Let's start with the t-statistic, also known as a t-test. It is basically a measure of the difference in behavior between these two sets, between your control and treatment group, expressed in units of standard error. It is based on standard error, which accounts for the variance inherent in the data itself, so by normalizing everything by that standard error, we get some measure of the change in behavior between these two groups that takes that variance into account.
The way to interpret a t-statistic is that a high t-value means there's probably a real difference between these two sets, whereas a low t-value means not so much difference. You have to decide what's a threshold that you're willing to accept? The sign of the t-statistic will tell you if it's a positive or negative change.
If you're comparing your control to your treatment group and you end up with a negative t-statistic, that implies that this is a bad change. You ultimate want the absolute value of that t-statistic to be large. How large a value of t-statistic is considered large? Well, that's debatable. We'll look at some examples shortly.

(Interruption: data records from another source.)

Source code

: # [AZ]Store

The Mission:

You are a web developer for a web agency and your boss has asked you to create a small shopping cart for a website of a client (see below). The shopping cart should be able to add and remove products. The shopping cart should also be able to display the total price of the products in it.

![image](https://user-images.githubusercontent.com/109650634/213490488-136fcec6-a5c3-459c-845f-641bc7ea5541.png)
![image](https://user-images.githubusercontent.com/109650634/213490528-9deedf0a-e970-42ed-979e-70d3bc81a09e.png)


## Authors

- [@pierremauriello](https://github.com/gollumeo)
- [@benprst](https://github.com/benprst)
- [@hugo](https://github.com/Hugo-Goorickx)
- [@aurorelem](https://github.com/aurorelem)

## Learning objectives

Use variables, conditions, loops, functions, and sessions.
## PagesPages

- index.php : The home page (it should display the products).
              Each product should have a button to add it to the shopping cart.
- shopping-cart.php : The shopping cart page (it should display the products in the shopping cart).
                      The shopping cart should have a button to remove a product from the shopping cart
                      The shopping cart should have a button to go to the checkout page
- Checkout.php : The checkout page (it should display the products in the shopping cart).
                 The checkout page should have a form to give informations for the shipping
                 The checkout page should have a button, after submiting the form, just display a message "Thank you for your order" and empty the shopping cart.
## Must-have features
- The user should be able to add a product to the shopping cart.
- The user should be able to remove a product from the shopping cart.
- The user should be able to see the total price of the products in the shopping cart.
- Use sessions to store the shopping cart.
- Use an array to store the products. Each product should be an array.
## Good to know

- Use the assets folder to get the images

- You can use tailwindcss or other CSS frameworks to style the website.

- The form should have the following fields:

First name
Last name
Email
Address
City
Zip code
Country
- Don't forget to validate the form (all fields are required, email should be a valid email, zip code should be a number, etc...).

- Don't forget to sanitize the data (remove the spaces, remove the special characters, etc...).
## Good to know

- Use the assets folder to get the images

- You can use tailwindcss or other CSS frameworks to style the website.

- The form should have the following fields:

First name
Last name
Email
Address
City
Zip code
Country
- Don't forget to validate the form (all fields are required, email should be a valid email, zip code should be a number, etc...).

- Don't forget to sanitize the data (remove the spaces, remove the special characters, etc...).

Now, this does assume that you have a normal distribution of behavior, and when we're talking about things like the amount people spend on a website, that's usually a decent assumption. There does tend to be a normal distribution of how much people spend.

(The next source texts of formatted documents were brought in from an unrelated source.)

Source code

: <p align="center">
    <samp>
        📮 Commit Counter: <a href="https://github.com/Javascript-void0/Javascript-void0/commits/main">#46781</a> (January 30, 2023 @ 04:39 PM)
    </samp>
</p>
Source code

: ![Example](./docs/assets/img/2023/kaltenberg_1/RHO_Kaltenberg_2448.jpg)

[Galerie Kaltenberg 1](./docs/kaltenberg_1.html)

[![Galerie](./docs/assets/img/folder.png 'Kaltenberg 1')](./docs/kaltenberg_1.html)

However, there are more refined versions of t-statistics that you might want to look at for other specific situations. For example, there's something called Fisher's exact test for when you're talking about click through rates, the E-test when you're talking about transactions per user, like how many web pages do they see, and the chi-squared test, which is often relevant for when you're looking at order quantities. Sometimes you'll want to look at all of these statistics for a given experiment, and choose the one that actually fits what you're trying to do the best.